African-Americans have the highest incidence and death rates for lung cancer. As with many puzzling racial disparities in health, researchers don't know for sure why blacks are more likely than other racial groups to suffer from the disease. But a new study suggests blacks may hold mistaken and fatalistic perceptions toward lung cancer treatment which, coupled with a reluctance to visit the doctor, could attribute to the disparity.
Researchers at the Dana-Farber Cancer Institute in Boston wondered if perception of lung cancer among different races could explain some of the disparity. The study, appearing today CANCER, the journal of the American Cancer Society, surveyed 1,530 people from a National Cancer Institute 2005 study.
Both blacks and whites underestimated how lethal lung cancer is, with many saying that the percentage of people who survive lung cancer past 5 years is 50 percent, when the actual figure is 15 percent. Lung cancer is the leading cause of cancer deaths in the U.S., killing 162,000 people each year.
But on other issues, blacks and whites had very different views. African-Americans were more likely than whites (53 percent vs. 37 percent) to say they were confused by too many recommendations on how to prevent lung cancer. Blacks were also less likely than whites to say the disease caused by lifestyle (i.e. smoking) --73 percent of blacks vs. 85 percent of whites.

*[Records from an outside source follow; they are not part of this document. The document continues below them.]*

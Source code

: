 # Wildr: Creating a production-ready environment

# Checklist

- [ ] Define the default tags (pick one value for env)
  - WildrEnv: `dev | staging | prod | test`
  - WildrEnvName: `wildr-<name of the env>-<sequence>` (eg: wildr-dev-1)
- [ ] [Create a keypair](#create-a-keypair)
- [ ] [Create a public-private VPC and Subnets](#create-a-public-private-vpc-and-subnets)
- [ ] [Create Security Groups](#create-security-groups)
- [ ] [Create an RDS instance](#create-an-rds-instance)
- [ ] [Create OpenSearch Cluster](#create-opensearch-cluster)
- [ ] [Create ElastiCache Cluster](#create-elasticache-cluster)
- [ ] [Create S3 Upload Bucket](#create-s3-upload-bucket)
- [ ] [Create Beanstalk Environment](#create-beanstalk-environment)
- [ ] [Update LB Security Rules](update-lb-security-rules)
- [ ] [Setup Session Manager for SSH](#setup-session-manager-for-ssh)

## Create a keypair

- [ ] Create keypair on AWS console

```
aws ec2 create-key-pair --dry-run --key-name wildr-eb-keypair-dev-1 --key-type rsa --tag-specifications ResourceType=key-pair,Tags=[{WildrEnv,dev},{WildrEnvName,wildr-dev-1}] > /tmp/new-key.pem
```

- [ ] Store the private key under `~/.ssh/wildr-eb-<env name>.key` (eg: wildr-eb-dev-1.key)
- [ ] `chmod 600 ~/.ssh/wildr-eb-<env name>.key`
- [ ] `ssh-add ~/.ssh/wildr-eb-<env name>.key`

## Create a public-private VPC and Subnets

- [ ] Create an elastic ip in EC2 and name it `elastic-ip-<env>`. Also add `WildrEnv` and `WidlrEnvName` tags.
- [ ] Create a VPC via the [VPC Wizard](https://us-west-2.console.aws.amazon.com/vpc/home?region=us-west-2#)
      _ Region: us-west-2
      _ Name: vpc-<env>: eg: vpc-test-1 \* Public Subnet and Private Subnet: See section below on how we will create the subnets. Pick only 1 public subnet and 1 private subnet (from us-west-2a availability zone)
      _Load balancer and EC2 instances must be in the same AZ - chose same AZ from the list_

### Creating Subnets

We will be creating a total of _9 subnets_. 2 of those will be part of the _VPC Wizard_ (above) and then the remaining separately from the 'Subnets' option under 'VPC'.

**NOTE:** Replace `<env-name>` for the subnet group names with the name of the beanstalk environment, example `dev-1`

And here's where it gets interesting: 22 percent of blacks said they would be reluctant to be checked for lung cancer symptoms because they're scared of getting a bad prognosis. That figure was just 9 percent for whites.
The bottom line: these beliefs could be interfering with blacks' ability to prevent the disease and get prompt treatment, researchers said. And for that reason, the medical community must do a better job getting education and treatment messages out in black communities, they said.
“We really need to target out lung cancer education to communities of color,” said Dr. Christopher Lathan, the study's lead author in a statement. “And we need to deliver really clear messages: Stop smoking if you want to prevent lung cancer. You should go to see your doctor. And we should let people known that lung cancer is deadly – more deadly than breast, prostate and colon cancer combined."
Now, a few caveats: The study is based on just a small survey of people -- so how representative can it be of a race of people you might ask? Good question. We have the same reservations.
Researchers acknowledge that this is just one study of the issue and cannot alone explain the complexities of racial disparities. There are, of course, a host of other factors likely at play in racial health disparities, from patients lacking insurance to possible genetic differences to doctors' attitudes in treating patients.
Still, the take home message of better outreach to minority communities is needed, researchers said.